─── Stored data ───
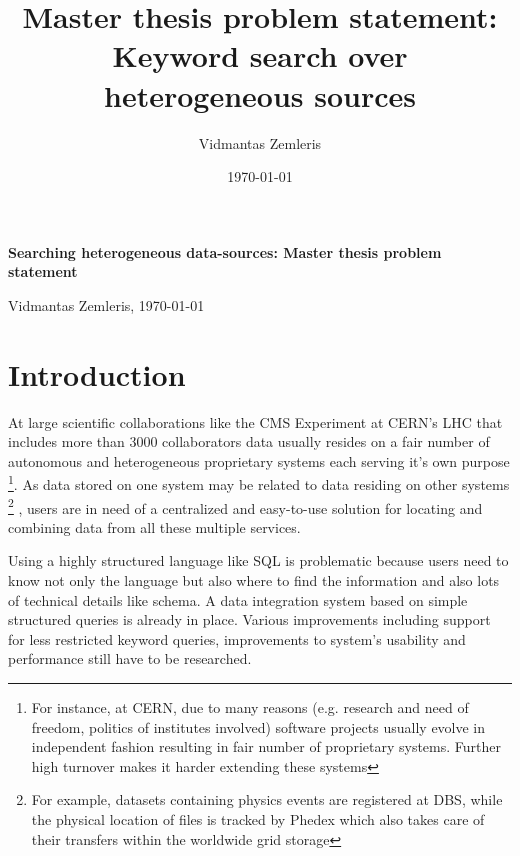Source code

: \documentclass[a4paper,11pt,draft]{article}
\begin{document}
 
\title{Master thesis problem statement: Keyword search over heterogeneous sources} %
\author{Vidmantas Zemleris}  %
\date{\today}  %
 

%
 \centerline{\Large \bf Searching heterogeneous data-sources: Master thesis problem statement} %
 \medskip
 
 \centerline{Vidmantas Zemleris, \today}  %
 \medskip
 


 
\section{Introduction}
At large scientific collaborations like the CMS Experiment at CERN's LHC that includes more than 3000 collaborators data usually resides on a fair number of autonomous and heterogeneous proprietary systems each serving it's own purpose
\footnote{For instance, at CERN,  due to many reasons (e.g. research and need of freedom, politics of institutes involved) software projects usually evolve in independent fashion resulting in fair number of proprietary systems\cite{Koch00CERN}. Further high turnover makes it harder extending these systems}. As data stored on one system may be related to data residing on other systems%
	\footnote{For example, datasets containing physics events are registered at DBS, while the physical location of files is tracked by Phedex which also takes care of their transfers within the worldwide grid storage}%
, users are in need of a centralized and easy-to-use solution for locating and combining data from all these multiple services.

Using a highly structured language like SQL is problematic because users need to know not only the language but also where to find the information and also lots of technical details like schema. A data integration system based on simple structured queries is already in place. Various improvements including support for less restricted keyword queries, improvements to system's usability and performance still have to be researched.

\end{document}
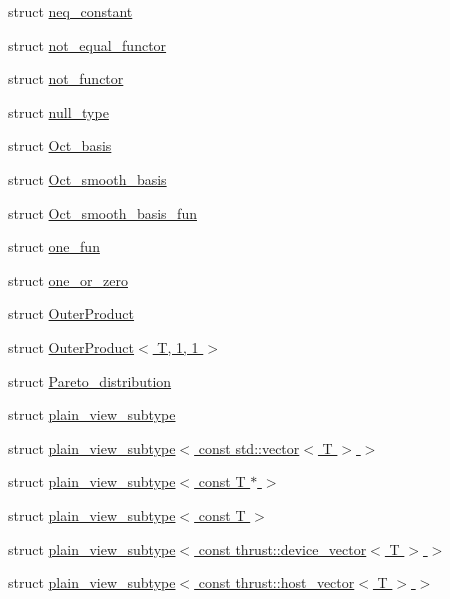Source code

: \begin{DoxyCompactItemize}
struct \hyperlink{structcugar_1_1neq__constant}{neq\+\_\+constant}
\item 
struct \hyperlink{structcugar_1_1not__equal__functor}{not\+\_\+equal\+\_\+functor}
\item 
struct \hyperlink{structcugar_1_1not__functor}{not\+\_\+functor}
\item 
struct \hyperlink{structcugar_1_1null__type}{null\+\_\+type}
\item 
struct \hyperlink{structcugar_1_1_oct__basis}{Oct\+\_\+basis}
\item 
struct \hyperlink{structcugar_1_1_oct__smooth__basis}{Oct\+\_\+smooth\+\_\+basis}
\item 
struct \hyperlink{structcugar_1_1_oct__smooth__basis__fun}{Oct\+\_\+smooth\+\_\+basis\+\_\+fun}
\item 
struct \hyperlink{structcugar_1_1one__fun}{one\+\_\+fun}
\item 
struct \hyperlink{structcugar_1_1one__or__zero}{one\+\_\+or\+\_\+zero}
\item 
struct \hyperlink{structcugar_1_1_outer_product}{Outer\+Product}
\item 
struct \hyperlink{structcugar_1_1_outer_product_3_01_t_00_011_00_011_01_4}{Outer\+Product$<$ T, 1, 1 $>$}
\item 
struct \hyperlink{structcugar_1_1_pareto__distribution}{Pareto\+\_\+distribution}
\item 
struct \hyperlink{structcugar_1_1plain__view__subtype}{plain\+\_\+view\+\_\+subtype}
\item 
struct \hyperlink{structcugar_1_1plain__view__subtype_3_01const_01std_1_1vector_3_01_t_01_4_01_4}{plain\+\_\+view\+\_\+subtype$<$ const std\+::vector$<$ T $>$ $>$}
\item 
struct \hyperlink{structcugar_1_1plain__view__subtype_3_01const_01_t_01_5_01_4}{plain\+\_\+view\+\_\+subtype$<$ const T $\ast$ $>$}
\item 
struct \hyperlink{structcugar_1_1plain__view__subtype_3_01const_01_t_01_4}{plain\+\_\+view\+\_\+subtype$<$ const T $>$}
\item 
struct \hyperlink{structcugar_1_1plain__view__subtype_3_01const_01thrust_1_1device__vector_3_01_t_01_4_01_4}{plain\+\_\+view\+\_\+subtype$<$ const thrust\+::device\+\_\+vector$<$ T $>$ $>$}
\item 
struct \hyperlink{structcugar_1_1plain__view__subtype_3_01const_01thrust_1_1host__vector_3_01_t_01_4_01_4}{plain\+\_\+view\+\_\+subtype$<$ const thrust\+::host\+\_\+vector$<$ T $>$ $>$}
\item 

\end{DoxyCompactItemize}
───
Directions: Where a record above holds a picture, drop the picture and print the rest exactly.

Result of the exercise:
Source code

: \documentclass[a4paper,11pt,draft]{article}
\begin{document}
 
\title{Master thesis problem statement: Keyword search over heterogeneous sources} %
\author{Vidmantas Zemleris}  %
\date{\today}  %
 

%
 \centerline{\Large \bf Searching heterogeneous data-sources: Master thesis problem statement} %
 \medskip
 
 \centerline{Vidmantas Zemleris, \today}  %
 \medskip
 


 
\section{Introduction}
At large scientific collaborations like the CMS Experiment at CERN's LHC that includes more than 3000 collaborators data usually resides on a fair number of autonomous and heterogeneous proprietary systems each serving it's own purpose
\footnote{For instance, at CERN,  due to many reasons (e.g. research and need of freedom, politics of institutes involved) software projects usually evolve in independent fashion resulting in fair number of proprietary systems\cite{Koch00CERN}. Further high turnover makes it harder extending these systems}. As data stored on one system may be related to data residing on other systems%
	\footnote{For example, datasets containing physics events are registered at DBS, while the physical location of files is tracked by Phedex which also takes care of their transfers within the worldwide grid storage}%
, users are in need of a centralized and easy-to-use solution for locating and combining data from all these multiple services.

Using a highly structured language like SQL is problematic because users need to know not only the language but also where to find the information and also lots of technical details like schema. A data integration system based on simple structured queries is already in place. Various improvements including support for less restricted keyword queries, improvements to system's usability and performance still have to be researched.

\end{document}
Source code

: \begin{DoxyCompactItemize}
struct \hyperlink{structcugar_1_1neq__constant}{neq\+\_\+constant}
\item 
struct \hyperlink{structcugar_1_1not__equal__functor}{not\+\_\+equal\+\_\+functor}
\item 
struct \hyperlink{structcugar_1_1not__functor}{not\+\_\+functor}
\item 
struct \hyperlink{structcugar_1_1null__type}{null\+\_\+type}
\item 
struct \hyperlink{structcugar_1_1_oct__basis}{Oct\+\_\+basis}
\item 
struct \hyperlink{structcugar_1_1_oct__smooth__basis}{Oct\+\_\+smooth\+\_\+basis}
\item 
struct \hyperlink{structcugar_1_1_oct__smooth__basis__fun}{Oct\+\_\+smooth\+\_\+basis\+\_\+fun}
\item 
struct \hyperlink{structcugar_1_1one__fun}{one\+\_\+fun}
\item 
struct \hyperlink{structcugar_1_1one__or__zero}{one\+\_\+or\+\_\+zero}
\item 
struct \hyperlink{structcugar_1_1_outer_product}{Outer\+Product}
\item 
struct \hyperlink{structcugar_1_1_outer_product_3_01_t_00_011_00_011_01_4}{Outer\+Product$<$ T, 1, 1 $>$}
\item 
struct \hyperlink{structcugar_1_1_pareto__distribution}{Pareto\+\_\+distribution}
\item 
struct \hyperlink{structcugar_1_1plain__view__subtype}{plain\+\_\+view\+\_\+subtype}
\item 
struct \hyperlink{structcugar_1_1plain__view__subtype_3_01const_01std_1_1vector_3_01_t_01_4_01_4}{plain\+\_\+view\+\_\+subtype$<$ const std\+::vector$<$ T $>$ $>$}
\item 
struct \hyperlink{structcugar_1_1plain__view__subtype_3_01const_01_t_01_5_01_4}{plain\+\_\+view\+\_\+subtype$<$ const T $\ast$ $>$}
\item 
struct \hyperlink{structcugar_1_1plain__view__subtype_3_01const_01_t_01_4}{plain\+\_\+view\+\_\+subtype$<$ const T $>$}
\item 
struct \hyperlink{structcugar_1_1plain__view__subtype_3_01const_01thrust_1_1device__vector_3_01_t_01_4_01_4}{plain\+\_\+view\+\_\+subtype$<$ const thrust\+::device\+\_\+vector$<$ T $>$ $>$}
\item 
struct \hyperlink{structcugar_1_1plain__view__subtype_3_01const_01thrust_1_1host__vector_3_01_t_01_4_01_4}{plain\+\_\+view\+\_\+subtype$<$ const thrust\+::host\+\_\+vector$<$ T $>$ $>$}
\item 

\end{DoxyCompactItemize}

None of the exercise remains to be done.